For any video game fan alive in the 1990s, the memory of the moral panic which produced the 1995 Congressional Hearings on Video Games may readily come to mind as concerned parents and legislators sought to comprehend the potential impacts of violent video games on children. (1) After months of public outrage, legislative consultation and video game industry testimony, a consensus was reached between all affected stakeholders that there was a need for regulation: specifically, video game standards and a content rating system. Thus, the Interactive Digital Software Association ("IDSA"), (2) a video game industry self-regulator, was formed and became the body charged with protecting the industry's most vulnerable consumers and, in many ways, the industry's reputation. (3) Despite the conflicting evidence demonstrating whether playing video games actually led to increased violent behaviour, (4) this emotionally charged period in video game history is demonstrative of the power of public outcry. (5) And two decades later, the video game industry has yet again found itself the subject of public outrage for its participation in another controversial practice.

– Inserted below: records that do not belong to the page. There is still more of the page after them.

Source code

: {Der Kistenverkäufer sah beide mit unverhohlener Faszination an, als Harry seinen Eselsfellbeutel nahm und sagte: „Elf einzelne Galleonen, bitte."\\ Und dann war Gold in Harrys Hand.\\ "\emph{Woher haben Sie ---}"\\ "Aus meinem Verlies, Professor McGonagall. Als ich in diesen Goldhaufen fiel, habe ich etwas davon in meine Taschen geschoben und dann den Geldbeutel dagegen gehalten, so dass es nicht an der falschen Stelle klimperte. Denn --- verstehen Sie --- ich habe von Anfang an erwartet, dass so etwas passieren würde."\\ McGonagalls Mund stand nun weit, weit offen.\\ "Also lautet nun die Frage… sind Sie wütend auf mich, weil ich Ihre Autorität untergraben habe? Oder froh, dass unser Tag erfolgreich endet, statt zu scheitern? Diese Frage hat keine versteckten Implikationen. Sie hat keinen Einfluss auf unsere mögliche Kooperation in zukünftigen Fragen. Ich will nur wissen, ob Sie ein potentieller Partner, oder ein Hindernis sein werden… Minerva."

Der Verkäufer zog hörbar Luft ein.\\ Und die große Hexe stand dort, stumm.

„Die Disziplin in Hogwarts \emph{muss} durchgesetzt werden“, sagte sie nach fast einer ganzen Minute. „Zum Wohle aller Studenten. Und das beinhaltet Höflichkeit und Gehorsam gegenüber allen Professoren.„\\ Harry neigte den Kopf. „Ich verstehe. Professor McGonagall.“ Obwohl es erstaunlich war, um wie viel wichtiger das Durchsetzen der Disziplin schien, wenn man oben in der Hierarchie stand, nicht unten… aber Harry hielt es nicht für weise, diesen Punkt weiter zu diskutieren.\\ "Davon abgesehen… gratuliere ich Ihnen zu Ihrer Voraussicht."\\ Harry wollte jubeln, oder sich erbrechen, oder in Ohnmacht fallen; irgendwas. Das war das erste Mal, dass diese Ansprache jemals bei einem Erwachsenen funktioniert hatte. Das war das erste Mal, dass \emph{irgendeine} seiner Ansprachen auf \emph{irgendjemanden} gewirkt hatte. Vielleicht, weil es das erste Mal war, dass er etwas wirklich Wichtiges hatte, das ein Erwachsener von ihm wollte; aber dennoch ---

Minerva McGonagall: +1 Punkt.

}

The practice: loot boxes, a relatively new form of randomized in-game mechanic used by gamers to acquire in-game assets. The loot box became the topic of public conversation following the release of Monolith Production's ("Monolith") Shadow of War, a video game adaptation of JRR Tolkien's Lord of the Rings. In 2017, outcry from the gaming public shook the video game industry. Videogamers claimed that Monolith designed the game in a way that incentivized purchasing loot boxes to acquire in-game assets and their associated gameplay advantages as opposed to earning them through hard work and skill. Monolith was quick to respond, claiming that the game was assailable provided the videogamer invest sufficient time and effort. They failed, however, to provide a convincing response addressing the discrepancy between the relative advancement one videogamer may experience by having bought loot boxes versus one who chose to abstain. (6)

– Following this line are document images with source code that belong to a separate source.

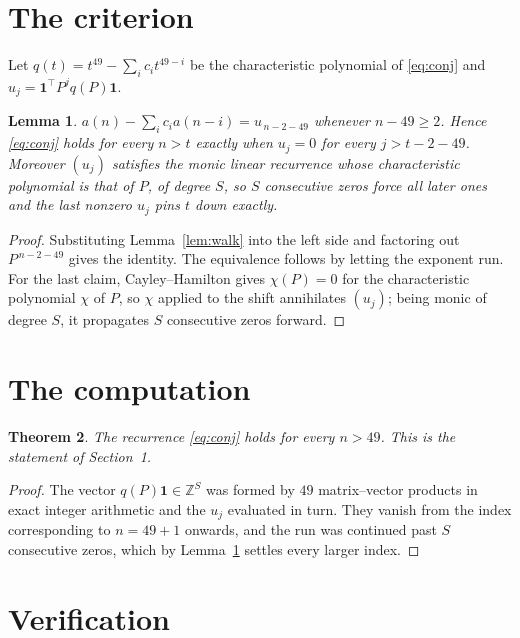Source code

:\documentclass[11pt,a4paper]{article}
\theoremstyle{plain}
\newtheorem{theorem}{Theorem}
\newtheorem{lemma}[theorem]{Lemma}
\theoremstyle{definition}
\begin{document}
\section{The criterion}

Let $q(t)=t^{49}-\sum_i c_i t^{49-i}$ be the characteristic polynomial of
\eqref{eq:conj} and $u_j=\mathbf{1}^{\!\top}P^{j}q(P)\mathbf{1}$.

\begin{lemma}\label{lem:crit}
$a(n)-\sum_i c_i a(n-i)=u_{\,n-2-49}$ whenever $n-49\ge2$. Hence
\eqref{eq:conj} holds for every $n>t$ exactly when $u_j=0$ for every
$j>t-2-49$. Moreover $(u_j)$ satisfies the monic linear recurrence whose
characteristic polynomial is that of $P$, of degree $S$, so $S$ consecutive zeros force all
later ones and the last nonzero $u_j$ pins $t$ down exactly.
\end{lemma}

\begin{proof}
Substituting Lemma~\ref{lem:walk} into the left side and factoring out
$P^{\,n-2-49}$ gives the identity. The equivalence follows by letting the exponent
run. For the last claim, Cayley--Hamilton gives $\chi(P)=0$ for the characteristic
polynomial $\chi$ of $P$, so $\chi$ applied to the shift annihilates $(u_j)$; being monic of
degree $S$, it propagates $S$ consecutive zeros forward.
\end{proof}

\section{The computation}

\begin{theorem}
The recurrence \eqref{eq:conj} holds for every $n>49$. This is the statement of
Section~1.
\end{theorem}

\begin{proof}
The vector $q(P)\mathbf{1}\in\mathbb{Z}^{S}$ was formed by $49$ matrix--vector
products in exact integer arithmetic and the $u_j$ evaluated in turn. They vanish from the
index corresponding to $n=49+1$ onwards, and the run was continued past $S$ consecutive
zeros, which by Lemma~\ref{lem:crit} settles every larger index.
\end{proof}

\section{Verification}
\end{document}
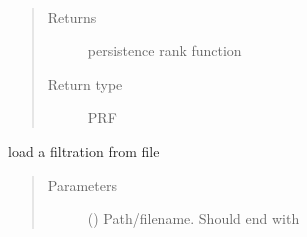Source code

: \documentclass[letterpaper,10pt,openany,oneside,english]{sphinxmanual}
\begin{document}
\begin{fulllineitems}
\begin{fulllineitems}
\begin{quote}
\begin{description}
\end{description}\end{quote}

\end{fulllineitems}


\begin{fulllineitems}
\label{\detokenize{phomology:phomology.Filtration.prf}}~\begin{quote}\begin{description}
\item[{Returns}] \leavevmode
persistence rank function

\item[{Return type}] \leavevmode
PRF

\end{description}\end{quote}

\end{fulllineitems}


\end{fulllineitems}


\begin{fulllineitems}
\label{\detokenize{phomology:phomology.load_filtration}}
load a filtration from file
\begin{quote}\begin{description}
\item[{Parameters}] \leavevmode
{} () \textendash{} Path/filename. Should end with 

\end{description}\end{quote}

\end{fulllineitems}

\end{document}
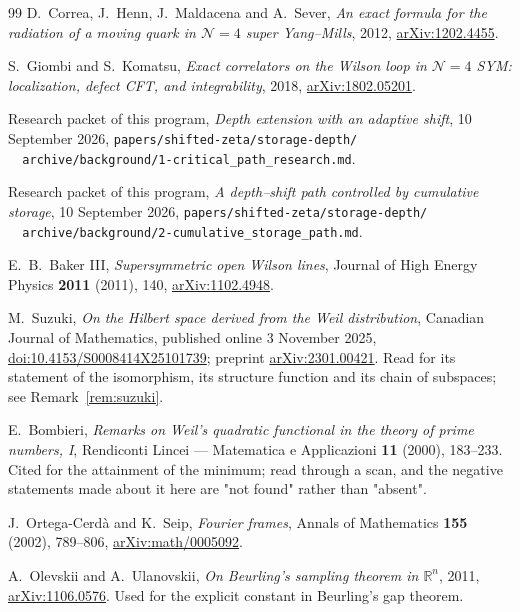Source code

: \begin{thebibliography}{99}
D.~Correa, J.~Henn, J.~Maldacena and A.~Sever, \emph{An exact formula for the
radiation of a moving quark in $\mathcal N=4$ super Yang--Mills}, 2012,
\href{https://arxiv.org/abs/1202.4455}{arXiv:1202.4455}.

S.~Giombi and S.~Komatsu, \emph{Exact correlators on the Wilson loop in
$\mathcal N=4$ SYM: localization, defect CFT, and integrability}, 2018,
\href{https://arxiv.org/abs/1802.05201}{arXiv:1802.05201}.

Research packet of this program, \emph{Depth extension with an adaptive shift},
10 September 2026,
\texttt{papers/shifted-zeta/storage-depth/}\\
\texttt{\ \ archive/background/1-critical\_path\_research.md}.

Research packet of this program, \emph{A depth--shift path controlled by
cumulative storage}, 10 September 2026,
\texttt{papers/shifted-zeta/storage-depth/}\\
\texttt{\ \ archive/background/2-cumulative\_storage\_path.md}.

E.~B.~Baker III, \emph{Supersymmetric open Wilson lines}, Journal of High Energy
Physics \textbf{2011} (2011), 140,
\href{https://arxiv.org/abs/1102.4948}{arXiv:1102.4948}.

M.~Suzuki, \emph{On the Hilbert space derived from the Weil distribution},
Canadian Journal of Mathematics, published online 3 November 2025,
\href{https://doi.org/10.4153/S0008414X25101739}{doi:10.4153/S0008414X25101739};
preprint \href{https://arxiv.org/abs/2301.00421}{arXiv:2301.00421}. Read for its
statement of the isomorphism, its structure function and its chain of subspaces;
see Remark~\ref{rem:suzuki}.

E.~Bombieri, \emph{Remarks on Weil's quadratic functional in the theory of prime
numbers, I}, Rendiconti Lincei --- Matematica e Applicazioni \textbf{11} (2000),
183--233. Cited for the attainment of the minimum; read through a scan, and the
negative statements made about it here are "not found" rather than "absent".

J.~Ortega-Cerd\`a and K.~Seip, \emph{Fourier frames}, Annals of Mathematics
\textbf{155} (2002), 789--806,
\href{https://arxiv.org/abs/math/0005092}{arXiv:math/0005092}.

A.~Olevskii and A.~Ulanovskii, \emph{On Beurling's sampling theorem in
$\mathbb R^n$}, 2011, \href{https://arxiv.org/abs/1106.0576}{arXiv:1106.0576}.
Used for the explicit constant in Beurling's gap theorem.


\end{thebibliography}

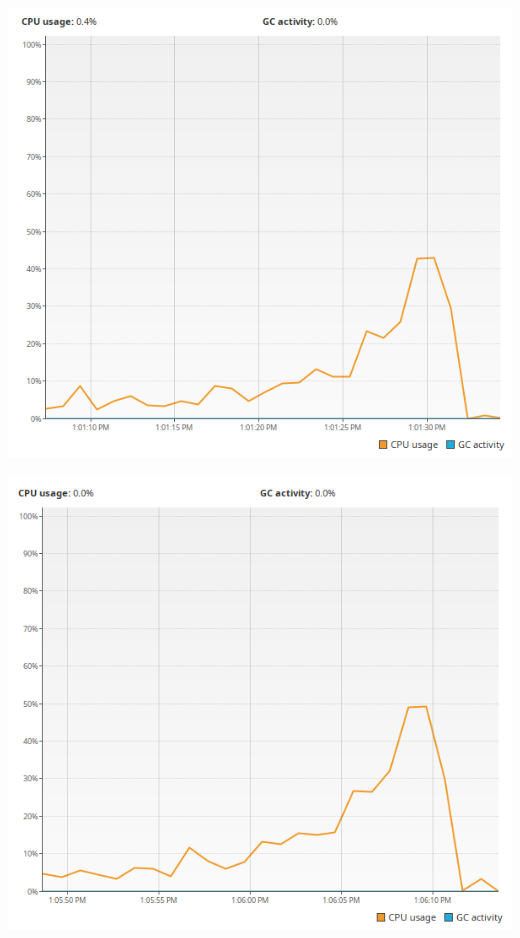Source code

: \begin{center}
     \begin{minipage}[t]{0.48\textwidth}
          \centering
          \includegraphics[width=1.0\textwidth,height=1.0\textwidth]{./Graphs/cpu-susp.png}
          \label{fig:cpu-susp}
     \end{minipage}
     \hfill
     \begin{minipage}[t]{0.48\textwidth}
          \centering
          \includegraphics[width=1.0\textwidth,height=1.0\textwidth]{./Graphs/cpu-virt.png}

\end{minipage}
\end{center}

This industry squabble looked to be short-lived and coming to a close until Entertainment Arts ("EA") released Star Wars Battlefront 2, a game heralded for its broken pay-to-win mechanics. Gamers could directly purchase items that would provide for an unfair advantage during gameplay instead of earning them in-game. (7) Gamers were outraged by EA's prioritization of in-game monetization over gameplay as it provided for a gameplay experience that valued and rewarded additional spending over fostering skill and participation. This outrage was only exacerbated by EA when the company defended the mechanism's inclusion by claiming that "[the] intent [was] to provide players with a sense of pride and accomplishment for unlocking different heroes." (8) Just as Monolith before it, EA's response failed to address the prioritization given to videogamers who purchased in-game assets as opposed to their abstinent counterparts.

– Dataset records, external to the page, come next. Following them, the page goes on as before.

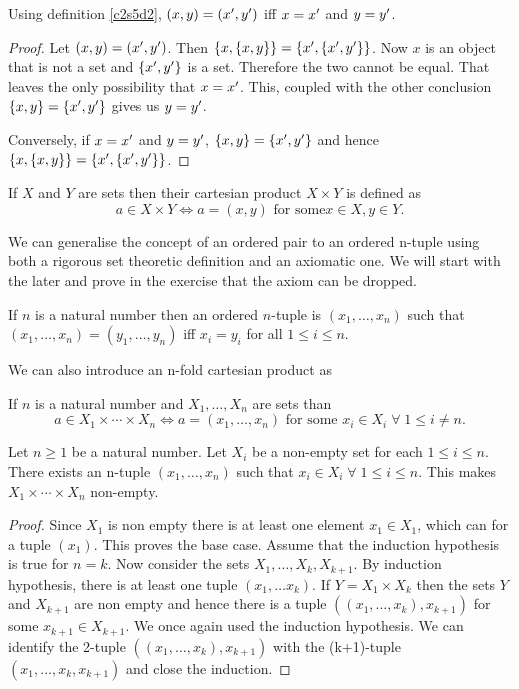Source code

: \begin{lem}\label{c2s5l4}
Using definition \ref{c2s5d2}, $(x, y) = (x^\prime, y^\prime)$ iff $x = x^\prime$
and $y = y^\prime$.
\end{lem}
\begin{proof}
Let $(x, y) = (x^\prime, y^\prime)$. Then $\{x, \{x, y\}\} = \{x^\prime, \{x^\prime,
y^\prime\}\}$. Now $x$ is an object that is not a set and $\{x^\prime, y^\prime\}$ 
is a set. Therefore the two cannot be equal. That leaves the only 
possibility that $x = x^\prime$. This, coupled with the other conclusion
$\{x, y\} = \{x^\prime, y^\prime\}$ gives us $y = y^\prime$.

Conversely, if $x = x^\prime$ and $y = y^\prime$, $\{x, y\} = \{x^\prime, y^\prime\}$
and hence $\{x, \{x, y\}\} = \{x^\prime, \{x^\prime, y^\prime\}\}$.
\end{proof}

\begin{defn}\label{c2d5d3}
If $X$ and $Y$ are sets then their cartesian product $X \times Y$ is 
defined as 
\[
a \in X \times Y \Leftrightarrow a = (x, y) \text{ for some} x \in X,
y \in Y.
\]
\end{defn}

We can generalise the concept of an ordered pair to an ordered n-tuple
using both a rigorous set theoretic definition and an axiomatic one. We
will start with the later and prove in the exercise that the axiom can 
be dropped.
\begin{defn}\label{c2s5d4}
If $n$ is a natural number then an ordered $n$-tuple is $(x_1, \ldots,
x_n)$ such that $(x_1, \ldots, x_n) = (y_1, \ldots, y_n)$ iff $x_i = y_i$
for all $1 \le i \le n$.
\end{defn}

We can also introduce an n-fold cartesian product as 
\begin{defn}\label{c2s5d5}
If $n$ is a natural number and $X_1, \ldots, X_n$ are sets than
\[
a \in X_1 \times \cdots \times X_n \Leftrightarrow a = (x_1, \ldots, x_n)
\text{ for some } x_i \in X_i \;\forall\; 1 \le i \ne n.
\]
\end{defn}

\begin{lem}\label{c2s5l5}
Let $n \ge 1$ be a natural number. Let $X_i$ be a non-empty set for each
$1 \le i \le n$. There exists an n-tuple $(x_1, \ldots, x_n)$ such that
$x_i \in X_i \;\forall\; 1 \le i \le n$. This makes $X_1 \times \cdots
\times X_n$ non-empty.
\end{lem}
\begin{proof}
Since $X_1$ is non empty there is at least one element $x_1 \in X_1$,
which can for a tuple $(x_1)$. This proves the base case. Assume that the
induction hypothesis is true for $n = k$. Now consider the sets $X_1, 
\ldots, X_k, X_{k+1}$. By induction hypothesis, there is at least one
tuple $(x_1, \ldots x_k)$. If $Y = X_1 \times X_k$ then the sets $Y$ and
$X_{k+1}$ are non empty and hence there is a tuple $((x_1, \ldots, x_k),
x_{k+1})$ for some $x_{k+1} \in X_{k+1}$. We once again used the induction
hypothesis. We can identify the 2-tuple $((x_1, \ldots, x_k), x_{k+1})$
with the (k+1)-tuple $(x_1, \ldots, x_k, x_{k+1})$ and close the induction.
\end{proof}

News of the Monolith and EA controversies were discussed widely throughout the internet and inevitably reported by major news networks including CNN, BBC and CBC. (9) And while Star Wars Battlefront 2 did not itself employ loot boxes, reporting of the controversy led to larger public concern over the amount of money children might be spending on in-game purchases and more importantly, the nexus between video games, loot boxes and gaming. Initiated by public calls for inquiry, gaming regulators around the globe have begun investigating loot boxes whilst legislators and industry self-regulators enact measures for their regulation, if not outright prohibition.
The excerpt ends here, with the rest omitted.